* _Exercise prompt_
Report every line from the following entries that contains the string "conversations".

* _Input records_
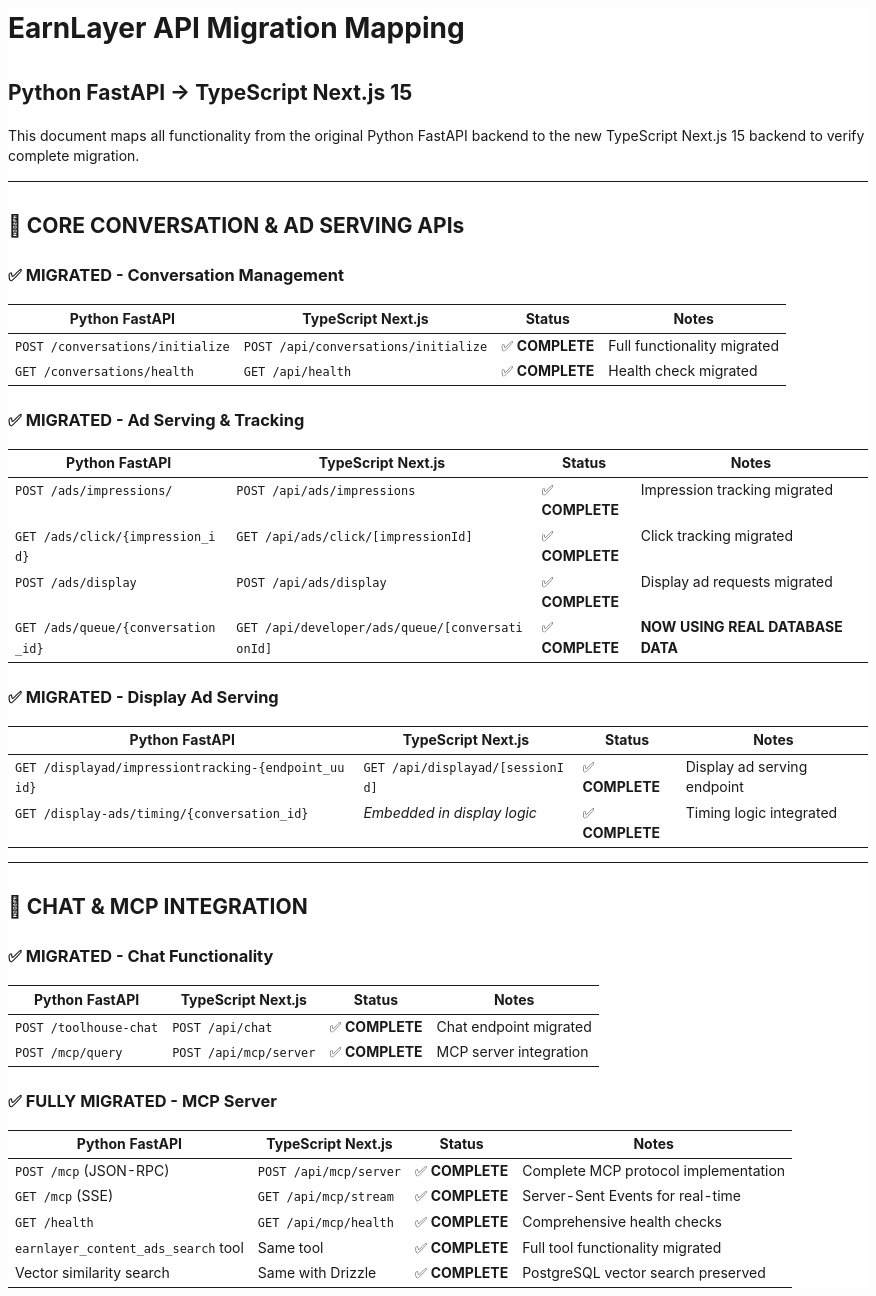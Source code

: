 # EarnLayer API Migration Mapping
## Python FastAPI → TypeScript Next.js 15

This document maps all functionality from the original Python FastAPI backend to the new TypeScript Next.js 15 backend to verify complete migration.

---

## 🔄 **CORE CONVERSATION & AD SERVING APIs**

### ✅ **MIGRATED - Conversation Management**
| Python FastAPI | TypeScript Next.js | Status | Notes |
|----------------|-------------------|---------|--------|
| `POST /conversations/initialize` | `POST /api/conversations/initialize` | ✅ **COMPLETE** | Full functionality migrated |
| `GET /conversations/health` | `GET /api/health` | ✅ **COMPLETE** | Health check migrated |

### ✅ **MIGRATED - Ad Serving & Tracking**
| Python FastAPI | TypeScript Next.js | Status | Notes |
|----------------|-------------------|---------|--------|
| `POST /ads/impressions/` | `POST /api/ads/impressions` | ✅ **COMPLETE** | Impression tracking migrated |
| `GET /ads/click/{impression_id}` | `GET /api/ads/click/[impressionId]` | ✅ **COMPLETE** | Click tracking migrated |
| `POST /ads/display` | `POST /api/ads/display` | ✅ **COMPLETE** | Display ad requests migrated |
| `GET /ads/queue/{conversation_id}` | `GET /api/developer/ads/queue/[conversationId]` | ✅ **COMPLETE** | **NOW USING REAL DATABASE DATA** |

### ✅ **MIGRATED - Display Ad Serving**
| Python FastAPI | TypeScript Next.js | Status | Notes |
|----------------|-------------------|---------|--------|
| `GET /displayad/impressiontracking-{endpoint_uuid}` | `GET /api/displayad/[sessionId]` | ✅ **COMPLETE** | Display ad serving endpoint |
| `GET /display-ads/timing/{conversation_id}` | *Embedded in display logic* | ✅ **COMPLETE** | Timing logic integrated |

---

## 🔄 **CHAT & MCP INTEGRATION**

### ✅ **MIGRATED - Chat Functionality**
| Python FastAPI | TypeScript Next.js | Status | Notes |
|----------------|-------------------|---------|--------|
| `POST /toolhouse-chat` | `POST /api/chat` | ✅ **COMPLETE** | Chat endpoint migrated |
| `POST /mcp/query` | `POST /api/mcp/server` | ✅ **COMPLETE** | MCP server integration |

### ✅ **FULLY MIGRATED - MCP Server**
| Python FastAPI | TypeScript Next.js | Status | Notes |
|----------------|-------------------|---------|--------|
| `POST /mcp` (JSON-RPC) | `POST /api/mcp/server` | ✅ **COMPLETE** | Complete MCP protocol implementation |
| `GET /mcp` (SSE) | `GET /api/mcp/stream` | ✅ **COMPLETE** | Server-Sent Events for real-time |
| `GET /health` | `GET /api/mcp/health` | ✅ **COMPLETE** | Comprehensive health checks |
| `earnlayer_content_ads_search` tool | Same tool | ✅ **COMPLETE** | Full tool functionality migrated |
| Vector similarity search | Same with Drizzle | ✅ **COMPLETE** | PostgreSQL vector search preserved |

* _Reply to the exercise_
| `POST /conversations/initialize` | `POST /api/conversations/initialize` | ✅ **COMPLETE** | Full functionality migrated |
| `GET /conversations/health` | `GET /api/health` | ✅ **COMPLETE** | Health check migrated |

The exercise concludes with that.